# Bootstrapping in DQN for Exploration

### Bootstrapping

Suppose we want to study a property $\theta$ of a given population. For this, we have some sample data $D$ such that $|D|=n$. The estimator $\hat{\theta}$ can be calculated over the points in $D$.

Using **bootstrapping**, we can compute confidence bounds on $\hat{\theta}$. To do this, we sample more points from $D$ uniformly with replacement, and create a new sample $D'$. The new sample should represent the original population well, and if we slice up the first and last $c$ percentiles, we could compute $\hat{\theta}$ over the remaining distribution and call it the estimator's value with confidence $c$.

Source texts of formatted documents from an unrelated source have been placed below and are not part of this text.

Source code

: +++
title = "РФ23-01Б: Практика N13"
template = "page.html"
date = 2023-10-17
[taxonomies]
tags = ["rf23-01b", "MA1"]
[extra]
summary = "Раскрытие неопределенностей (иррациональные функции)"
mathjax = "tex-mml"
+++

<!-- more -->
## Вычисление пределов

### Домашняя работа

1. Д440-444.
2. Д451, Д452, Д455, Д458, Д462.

### Bootstrapped DQN for Exploration

Typically, how DQN \cite{mnih2013playing} works is that we randomly explore for some fraction of time, and build up our experience buffer with $(s, a, s', r)$ tuples. In bootstrapped DQN \cite{osband2016deep}, the architecture utilizes multiple $Q$ networks, or heads $(Q_1, Q_2, \cdots Q_K)$ with a common state embedding network:

Whatever strategy we use to explore ($\epsilon$-greedy or Thompson sampling), instead of pushing $(s, a, s', r)$ tuples, we push $(s, a, s', r, m)$ tuples to the experience buffer, where $m$ is a **binary mask vector** of size $K$, such that $m_i$ indicates whether this tuple should be used to train the network $Q_i$ or not.

Note that even though the tuple was generated by a specific $Q$ network, it would be used by multiple $Q$ networks for training. Thus, bootstrapped DQN constructs different approximations to the posterior $Q^* $ with the same initial data.

The diversity of approximations means that these heads start out trying random actions (because of diverse random initial $Q _ k$), but when some head finds a good state and generalizes to it, some (but not all) of the heads will learn from it, because of the bootstrapping. Eventually, other heads will either find other good states or end up learning the best good states found by the other heads. So, the architecture explores well and once a head achieves the optimal policy, eventually, all heads achieve the policy.